### Problem to work on
Take the entries below and reproduce exactly the portion that begins at the line containing "第一高价，当然是凤九歌以二换一，买下方源的浪迹天涯仙蛊。" and ends at the line containing "A widget is a", keeping both ends, dropping pictures, and adding nothing else.

### Extracted records
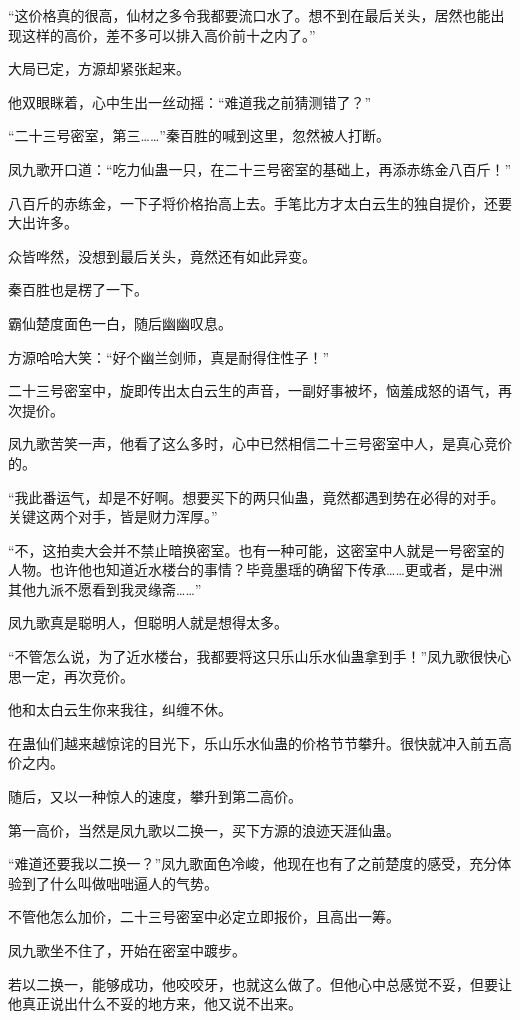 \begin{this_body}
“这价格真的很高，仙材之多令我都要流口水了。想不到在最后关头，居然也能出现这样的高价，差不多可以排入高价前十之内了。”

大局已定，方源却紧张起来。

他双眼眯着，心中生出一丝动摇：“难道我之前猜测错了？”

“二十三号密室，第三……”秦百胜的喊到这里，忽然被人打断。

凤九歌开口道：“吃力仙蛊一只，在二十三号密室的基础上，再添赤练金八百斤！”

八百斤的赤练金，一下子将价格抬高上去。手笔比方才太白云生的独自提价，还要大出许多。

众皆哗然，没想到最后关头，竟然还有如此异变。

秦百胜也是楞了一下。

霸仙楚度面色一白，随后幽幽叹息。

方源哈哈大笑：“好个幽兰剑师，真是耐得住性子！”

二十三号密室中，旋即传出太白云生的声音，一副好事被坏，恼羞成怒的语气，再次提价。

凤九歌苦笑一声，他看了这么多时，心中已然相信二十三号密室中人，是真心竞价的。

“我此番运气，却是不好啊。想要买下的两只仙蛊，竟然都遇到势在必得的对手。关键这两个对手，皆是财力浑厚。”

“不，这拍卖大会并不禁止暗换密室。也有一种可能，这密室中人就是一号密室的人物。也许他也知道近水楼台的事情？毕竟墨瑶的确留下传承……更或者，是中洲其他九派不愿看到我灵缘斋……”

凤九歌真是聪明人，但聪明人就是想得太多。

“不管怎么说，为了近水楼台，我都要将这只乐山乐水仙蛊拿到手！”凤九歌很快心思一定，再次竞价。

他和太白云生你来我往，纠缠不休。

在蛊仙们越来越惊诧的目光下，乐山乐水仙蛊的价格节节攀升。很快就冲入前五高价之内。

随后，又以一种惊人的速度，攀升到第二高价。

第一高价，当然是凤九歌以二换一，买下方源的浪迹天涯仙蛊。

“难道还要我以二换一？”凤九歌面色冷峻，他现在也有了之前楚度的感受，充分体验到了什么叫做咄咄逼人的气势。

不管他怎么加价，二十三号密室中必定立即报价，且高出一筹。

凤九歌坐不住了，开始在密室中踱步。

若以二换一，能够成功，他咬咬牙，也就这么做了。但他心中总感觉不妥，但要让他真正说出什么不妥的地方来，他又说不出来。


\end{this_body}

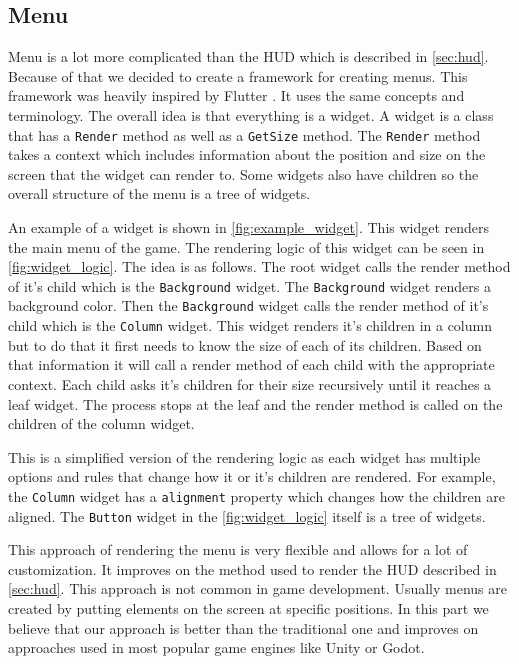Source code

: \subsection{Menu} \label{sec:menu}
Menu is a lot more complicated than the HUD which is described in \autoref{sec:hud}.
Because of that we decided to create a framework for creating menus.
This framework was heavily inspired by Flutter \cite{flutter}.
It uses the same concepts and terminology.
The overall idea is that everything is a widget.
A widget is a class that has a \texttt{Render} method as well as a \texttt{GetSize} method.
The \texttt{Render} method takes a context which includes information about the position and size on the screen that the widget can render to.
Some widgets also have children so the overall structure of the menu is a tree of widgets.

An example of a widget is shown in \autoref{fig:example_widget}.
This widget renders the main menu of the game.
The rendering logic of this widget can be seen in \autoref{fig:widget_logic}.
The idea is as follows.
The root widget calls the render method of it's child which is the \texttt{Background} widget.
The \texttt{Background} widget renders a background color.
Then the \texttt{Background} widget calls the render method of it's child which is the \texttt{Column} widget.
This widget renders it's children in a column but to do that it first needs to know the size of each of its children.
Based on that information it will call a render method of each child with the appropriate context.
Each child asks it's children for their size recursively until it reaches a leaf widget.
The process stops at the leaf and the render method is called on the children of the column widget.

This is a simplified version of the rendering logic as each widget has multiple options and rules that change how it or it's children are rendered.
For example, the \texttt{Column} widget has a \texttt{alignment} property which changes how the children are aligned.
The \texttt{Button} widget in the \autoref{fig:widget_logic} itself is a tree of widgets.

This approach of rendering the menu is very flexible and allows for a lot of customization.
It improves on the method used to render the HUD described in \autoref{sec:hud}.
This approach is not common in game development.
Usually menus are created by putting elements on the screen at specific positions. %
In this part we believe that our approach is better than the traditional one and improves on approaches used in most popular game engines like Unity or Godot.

### Task output
第一高价，当然是凤九歌以二换一，买下方源的浪迹天涯仙蛊。

“难道还要我以二换一？”凤九歌面色冷峻，他现在也有了之前楚度的感受，充分体验到了什么叫做咄咄逼人的气势。

不管他怎么加价，二十三号密室中必定立即报价，且高出一筹。

凤九歌坐不住了，开始在密室中踱步。

若以二换一，能够成功，他咬咬牙，也就这么做了。但他心中总感觉不妥，但要让他真正说出什么不妥的地方来，他又说不出来。


\end{this_body}

Source code

: \subsection{Menu} \label{sec:menu}
Menu is a lot more complicated than the HUD which is described in \autoref{sec:hud}.
Because of that we decided to create a framework for creating menus.
This framework was heavily inspired by Flutter \cite{flutter}.
It uses the same concepts and terminology.
The overall idea is that everything is a widget.
A widget is a class that has a \texttt{Render} method as well as a \texttt{GetSize} method.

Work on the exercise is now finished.